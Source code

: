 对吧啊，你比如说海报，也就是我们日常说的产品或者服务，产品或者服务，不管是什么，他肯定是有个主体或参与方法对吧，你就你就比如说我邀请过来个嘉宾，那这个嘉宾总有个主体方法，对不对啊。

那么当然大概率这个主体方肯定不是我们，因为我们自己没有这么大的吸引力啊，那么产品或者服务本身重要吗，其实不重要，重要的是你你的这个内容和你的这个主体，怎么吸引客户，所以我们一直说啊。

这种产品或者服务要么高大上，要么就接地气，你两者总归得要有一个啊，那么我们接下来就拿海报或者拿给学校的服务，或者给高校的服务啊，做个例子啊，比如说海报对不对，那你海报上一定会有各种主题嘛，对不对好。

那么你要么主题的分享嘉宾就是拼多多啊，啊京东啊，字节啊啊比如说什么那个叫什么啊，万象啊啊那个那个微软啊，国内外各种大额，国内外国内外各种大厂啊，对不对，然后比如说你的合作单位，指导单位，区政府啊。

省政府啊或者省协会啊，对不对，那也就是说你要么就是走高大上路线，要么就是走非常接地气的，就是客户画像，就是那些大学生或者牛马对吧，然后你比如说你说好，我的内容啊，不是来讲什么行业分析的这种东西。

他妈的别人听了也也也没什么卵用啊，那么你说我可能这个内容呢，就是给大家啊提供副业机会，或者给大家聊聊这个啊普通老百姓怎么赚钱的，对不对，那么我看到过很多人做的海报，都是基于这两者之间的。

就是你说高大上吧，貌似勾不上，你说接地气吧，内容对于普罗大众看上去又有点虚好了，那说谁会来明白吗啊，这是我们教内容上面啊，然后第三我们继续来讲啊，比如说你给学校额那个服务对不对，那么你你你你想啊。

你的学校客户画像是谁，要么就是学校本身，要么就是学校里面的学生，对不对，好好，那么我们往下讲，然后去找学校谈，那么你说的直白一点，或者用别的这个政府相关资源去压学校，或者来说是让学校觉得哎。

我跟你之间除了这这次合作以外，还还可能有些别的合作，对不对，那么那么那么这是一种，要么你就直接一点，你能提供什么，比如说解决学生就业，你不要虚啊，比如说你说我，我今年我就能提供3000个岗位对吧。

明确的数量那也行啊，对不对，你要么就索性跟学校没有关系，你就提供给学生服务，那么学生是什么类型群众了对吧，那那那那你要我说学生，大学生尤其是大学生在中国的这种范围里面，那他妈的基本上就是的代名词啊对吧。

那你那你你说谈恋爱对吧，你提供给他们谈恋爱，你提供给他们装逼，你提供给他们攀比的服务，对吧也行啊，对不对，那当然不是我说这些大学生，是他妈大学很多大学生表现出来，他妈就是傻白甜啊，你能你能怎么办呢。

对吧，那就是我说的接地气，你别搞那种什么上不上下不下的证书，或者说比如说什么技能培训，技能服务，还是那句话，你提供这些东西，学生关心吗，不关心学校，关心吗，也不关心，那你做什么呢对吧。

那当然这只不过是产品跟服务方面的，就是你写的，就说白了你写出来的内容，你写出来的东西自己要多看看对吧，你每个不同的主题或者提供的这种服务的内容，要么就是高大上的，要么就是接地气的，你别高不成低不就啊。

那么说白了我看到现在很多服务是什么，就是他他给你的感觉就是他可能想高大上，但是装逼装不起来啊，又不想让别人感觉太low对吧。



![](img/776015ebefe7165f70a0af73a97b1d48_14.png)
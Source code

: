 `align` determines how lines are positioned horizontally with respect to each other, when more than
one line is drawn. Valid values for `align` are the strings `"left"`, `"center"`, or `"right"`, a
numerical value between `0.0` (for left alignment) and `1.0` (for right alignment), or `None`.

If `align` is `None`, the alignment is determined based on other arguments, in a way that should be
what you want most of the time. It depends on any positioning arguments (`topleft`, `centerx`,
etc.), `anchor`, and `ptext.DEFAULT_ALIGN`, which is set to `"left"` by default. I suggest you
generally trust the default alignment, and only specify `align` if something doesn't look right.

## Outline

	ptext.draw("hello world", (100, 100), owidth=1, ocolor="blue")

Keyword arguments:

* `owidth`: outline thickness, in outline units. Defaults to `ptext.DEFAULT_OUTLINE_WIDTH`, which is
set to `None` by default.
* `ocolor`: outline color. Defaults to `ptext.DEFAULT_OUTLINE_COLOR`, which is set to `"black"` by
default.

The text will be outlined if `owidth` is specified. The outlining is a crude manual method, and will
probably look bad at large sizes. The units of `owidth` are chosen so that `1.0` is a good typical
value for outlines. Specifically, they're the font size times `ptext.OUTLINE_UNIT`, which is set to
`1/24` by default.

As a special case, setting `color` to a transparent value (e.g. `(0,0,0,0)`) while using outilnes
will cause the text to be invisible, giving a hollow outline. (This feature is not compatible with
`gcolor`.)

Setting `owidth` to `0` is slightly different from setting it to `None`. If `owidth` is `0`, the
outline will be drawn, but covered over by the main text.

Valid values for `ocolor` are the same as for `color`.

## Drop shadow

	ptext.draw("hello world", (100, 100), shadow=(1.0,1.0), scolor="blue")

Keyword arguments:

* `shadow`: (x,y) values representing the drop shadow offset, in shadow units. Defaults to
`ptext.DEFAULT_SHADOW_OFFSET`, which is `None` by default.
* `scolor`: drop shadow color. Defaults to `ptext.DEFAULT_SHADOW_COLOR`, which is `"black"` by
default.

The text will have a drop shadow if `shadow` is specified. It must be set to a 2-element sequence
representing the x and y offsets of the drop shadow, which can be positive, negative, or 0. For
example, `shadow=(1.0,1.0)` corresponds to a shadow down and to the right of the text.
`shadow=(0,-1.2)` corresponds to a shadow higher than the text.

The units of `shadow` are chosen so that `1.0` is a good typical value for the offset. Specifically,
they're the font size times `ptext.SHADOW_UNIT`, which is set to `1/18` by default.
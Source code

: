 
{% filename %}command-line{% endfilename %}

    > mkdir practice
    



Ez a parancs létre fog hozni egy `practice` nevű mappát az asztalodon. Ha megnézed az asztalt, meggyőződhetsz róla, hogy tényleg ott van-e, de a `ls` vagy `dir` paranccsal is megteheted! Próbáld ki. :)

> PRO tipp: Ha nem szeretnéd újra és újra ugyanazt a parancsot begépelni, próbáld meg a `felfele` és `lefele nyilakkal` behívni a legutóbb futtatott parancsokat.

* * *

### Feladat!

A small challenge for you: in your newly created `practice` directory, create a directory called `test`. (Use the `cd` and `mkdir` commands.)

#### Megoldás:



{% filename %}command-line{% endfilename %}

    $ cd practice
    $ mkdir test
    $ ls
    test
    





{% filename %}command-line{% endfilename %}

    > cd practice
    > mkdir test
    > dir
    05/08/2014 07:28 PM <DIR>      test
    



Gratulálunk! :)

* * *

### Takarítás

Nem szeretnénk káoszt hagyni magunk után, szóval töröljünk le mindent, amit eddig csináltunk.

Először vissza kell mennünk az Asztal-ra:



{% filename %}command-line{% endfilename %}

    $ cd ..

---

> [GOAL OF THE EXERCISE] Please reproduce each record precisely as written.

> [RESPONSE FOR THIS EXERCISE]
Source code

: 对吧啊，你比如说海报，也就是我们日常说的产品或者服务，产品或者服务，不管是什么，他肯定是有个主体或参与方法对吧，你就你就比如说我邀请过来个嘉宾，那这个嘉宾总有个主体方法，对不对啊。

那么当然大概率这个主体方肯定不是我们，因为我们自己没有这么大的吸引力啊，那么产品或者服务本身重要吗，其实不重要，重要的是你你的这个内容和你的这个主体，怎么吸引客户，所以我们一直说啊。

这种产品或者服务要么高大上，要么就接地气，你两者总归得要有一个啊，那么我们接下来就拿海报或者拿给学校的服务，或者给高校的服务啊，做个例子啊，比如说海报对不对，那你海报上一定会有各种主题嘛，对不对好。

那么你要么主题的分享嘉宾就是拼多多啊，啊京东啊，字节啊啊比如说什么那个叫什么啊，万象啊啊那个那个微软啊，国内外各种大额，国内外国内外各种大厂啊，对不对，然后比如说你的合作单位，指导单位，区政府啊。

省政府啊或者省协会啊，对不对，那也就是说你要么就是走高大上路线，要么就是走非常接地气的，就是客户画像，就是那些大学生或者牛马对吧，然后你比如说你说好，我的内容啊，不是来讲什么行业分析的这种东西。

他妈的别人听了也也也没什么卵用啊，那么你说我可能这个内容呢，就是给大家啊提供副业机会，或者给大家聊聊这个啊普通老百姓怎么赚钱的，对不对，那么我看到过很多人做的海报，都是基于这两者之间的。

就是你说高大上吧，貌似勾不上，你说接地气吧，内容对于普罗大众看上去又有点虚好了，那说谁会来明白吗啊，这是我们教内容上面啊，然后第三我们继续来讲啊，比如说你给学校额那个服务对不对，那么你你你你想啊。

你的学校客户画像是谁，要么就是学校本身，要么就是学校里面的学生，对不对，好好，那么我们往下讲，然后去找学校谈，那么你说的直白一点，或者用别的这个政府相关资源去压学校，或者来说是让学校觉得哎。

我跟你之间除了这这次合作以外，还还可能有些别的合作，对不对，那么那么那么这是一种，要么你就直接一点，你能提供什么，比如说解决学生就业，你不要虚啊，比如说你说我，我今年我就能提供3000个岗位对吧。

明确的数量那也行啊，对不对，你要么就索性跟学校没有关系，你就提供给学生服务，那么学生是什么类型群众了对吧，那那那那你要我说学生，大学生尤其是大学生在中国的这种范围里面，那他妈的基本上就是的代名词啊对吧。

那你那你你说谈恋爱对吧，你提供给他们谈恋爱，你提供给他们装逼，你提供给他们攀比的服务，对吧也行啊，对不对，那当然不是我说这些大学生，是他妈大学很多大学生表现出来，他妈就是傻白甜啊，你能你能怎么办呢。

对吧，那就是我说的接地气，你别搞那种什么上不上下不下的证书，或者说比如说什么技能培训，技能服务，还是那句话，你提供这些东西，学生关心吗，不关心学校，关心吗，也不关心，那你做什么呢对吧。

那当然这只不过是产品跟服务方面的，就是你写的，就说白了你写出来的内容，你写出来的东西自己要多看看对吧，你每个不同的主题或者提供的这种服务的内容，要么就是高大上的，要么就是接地气的，你别高不成低不就啊。

那么说白了我看到现在很多服务是什么，就是他他给你的感觉就是他可能想高大上，但是装逼装不起来啊，又不想让别人感觉太low对吧。



![](img/776015ebefe7165f70a0af73a97b1d48_14.png)
Source code

: `align` determines how lines are positioned horizontally with respect to each other, when more than
one line is drawn. Valid values for `align` are the strings `"left"`, `"center"`, or `"right"`, a
numerical value between `0.0` (for left alignment) and `1.0` (for right alignment), or `None`.

If `align` is `None`, the alignment is determined based on other arguments, in a way that should be
what you want most of the time. It depends on any positioning arguments (`topleft`, `centerx`,
etc.), `anchor`, and `ptext.DEFAULT_ALIGN`, which is set to `"left"` by default. I suggest you
generally trust the default alignment, and only specify `align` if something doesn't look right.

## Outline

	ptext.draw("hello world", (100, 100), owidth=1, ocolor="blue")

Keyword arguments:

* `owidth`: outline thickness, in outline units. Defaults to `ptext.DEFAULT_OUTLINE_WIDTH`, which is
set to `None` by default.
* `ocolor`: outline color. Defaults to `ptext.DEFAULT_OUTLINE_COLOR`, which is set to `"black"` by
default.

The text will be outlined if `owidth` is specified. The outlining is a crude manual method, and will
probably look bad at large sizes. The units of `owidth` are chosen so that `1.0` is a good typical
value for outlines. Specifically, they're the font size times `ptext.OUTLINE_UNIT`, which is set to
`1/24` by default.

As a special case, setting `color` to a transparent value (e.g. `(0,0,0,0)`) while using outilnes
will cause the text to be invisible, giving a hollow outline. (This feature is not compatible with
`gcolor`.)

Setting `owidth` to `0` is slightly different from setting it to `None`. If `owidth` is `0`, the
outline will be drawn, but covered over by the main text.

Valid values for `ocolor` are the same as for `color`.

## Drop shadow

	ptext.draw("hello world", (100, 100), shadow=(1.0,1.0), scolor="blue")

Keyword arguments:

* `shadow`: (x,y) values representing the drop shadow offset, in shadow units. Defaults to
`ptext.DEFAULT_SHADOW_OFFSET`, which is `None` by default.
* `scolor`: drop shadow color. Defaults to `ptext.DEFAULT_SHADOW_COLOR`, which is `"black"` by
default.

The text will have a drop shadow if `shadow` is specified. It must be set to a 2-element sequence
representing the x and y offsets of the drop shadow, which can be positive, negative, or 0. For
example, `shadow=(1.0,1.0)` corresponds to a shadow down and to the right of the text.
`shadow=(0,-1.2)` corresponds to a shadow higher than the text.

The units of `shadow` are chosen so that `1.0` is a good typical value for the offset. Specifically,
they're the font size times `ptext.SHADOW_UNIT`, which is set to `1/18` by default.
Source code

: 
{% filename %}command-line{% endfilename %}

    > mkdir practice
    



Ez a parancs létre fog hozni egy `practice` nevű mappát az asztalodon. Ha megnézed az asztalt, meggyőződhetsz róla, hogy tényleg ott van-e, de a `ls` vagy `dir` paranccsal is megteheted! Próbáld ki. :)

> PRO tipp: Ha nem szeretnéd újra és újra ugyanazt a parancsot begépelni, próbáld meg a `felfele` és `lefele nyilakkal` behívni a legutóbb futtatott parancsokat.

* * *

### Feladat!

A small challenge for you: in your newly created `practice` directory, create a directory called `test`. (Use the `cd` and `mkdir` commands.)

#### Megoldás:



{% filename %}command-line{% endfilename %}

    $ cd practice
    $ mkdir test
    $ ls
    test
    





{% filename %}command-line{% endfilename %}

    > cd practice
    > mkdir test
    > dir
    05/08/2014 07:28 PM <DIR>      test
    



Gratulálunk! :)

* * *

### Takarítás

Nem szeretnénk káoszt hagyni magunk után, szóval töröljünk le mindent, amit eddig csináltunk.

Először vissza kell mennünk az Asztal-ra:



{% filename %}command-line{% endfilename %}

    $ cd ..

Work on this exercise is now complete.